Read each line of the material and note whether it contains "media". Give the number of such lines and nothing else.
◇ ◇ ◇ ◇
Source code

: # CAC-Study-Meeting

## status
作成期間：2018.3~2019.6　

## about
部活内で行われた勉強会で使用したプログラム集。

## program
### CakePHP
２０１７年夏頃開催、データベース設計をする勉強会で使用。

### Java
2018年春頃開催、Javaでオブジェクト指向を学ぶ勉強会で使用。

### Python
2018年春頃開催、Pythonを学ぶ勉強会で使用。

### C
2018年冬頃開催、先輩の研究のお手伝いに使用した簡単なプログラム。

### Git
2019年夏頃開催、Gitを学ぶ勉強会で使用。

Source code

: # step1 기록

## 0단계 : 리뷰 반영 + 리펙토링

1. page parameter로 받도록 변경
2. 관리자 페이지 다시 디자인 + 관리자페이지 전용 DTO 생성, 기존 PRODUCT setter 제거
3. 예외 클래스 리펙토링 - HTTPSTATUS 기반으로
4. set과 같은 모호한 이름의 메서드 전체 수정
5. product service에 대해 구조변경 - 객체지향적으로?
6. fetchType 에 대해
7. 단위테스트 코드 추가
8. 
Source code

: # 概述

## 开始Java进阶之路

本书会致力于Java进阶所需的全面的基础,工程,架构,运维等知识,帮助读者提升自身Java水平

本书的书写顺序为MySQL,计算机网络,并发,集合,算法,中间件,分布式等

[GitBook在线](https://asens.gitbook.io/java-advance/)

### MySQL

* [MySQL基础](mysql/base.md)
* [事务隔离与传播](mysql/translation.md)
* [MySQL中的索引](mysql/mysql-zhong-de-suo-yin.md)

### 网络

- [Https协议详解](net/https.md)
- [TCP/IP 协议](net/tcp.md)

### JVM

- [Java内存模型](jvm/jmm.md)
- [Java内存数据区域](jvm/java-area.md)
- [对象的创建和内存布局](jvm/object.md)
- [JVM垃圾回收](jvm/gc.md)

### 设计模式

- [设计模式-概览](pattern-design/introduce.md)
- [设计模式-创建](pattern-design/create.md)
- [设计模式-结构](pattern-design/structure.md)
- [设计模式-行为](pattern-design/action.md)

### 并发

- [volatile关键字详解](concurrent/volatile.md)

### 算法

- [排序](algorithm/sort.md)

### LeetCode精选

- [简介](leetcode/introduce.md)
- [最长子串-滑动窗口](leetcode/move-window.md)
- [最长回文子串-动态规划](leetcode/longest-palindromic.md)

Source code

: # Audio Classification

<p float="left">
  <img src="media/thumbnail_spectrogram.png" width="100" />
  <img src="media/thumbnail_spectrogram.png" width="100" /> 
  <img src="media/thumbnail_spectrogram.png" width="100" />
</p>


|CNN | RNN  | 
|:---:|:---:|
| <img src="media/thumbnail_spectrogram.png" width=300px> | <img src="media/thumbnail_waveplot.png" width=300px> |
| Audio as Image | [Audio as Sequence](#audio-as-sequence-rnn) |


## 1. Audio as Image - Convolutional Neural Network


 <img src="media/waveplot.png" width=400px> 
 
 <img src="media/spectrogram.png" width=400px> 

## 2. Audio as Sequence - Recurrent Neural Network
◇ ◇ ◇ ◇
§ Problem solution
6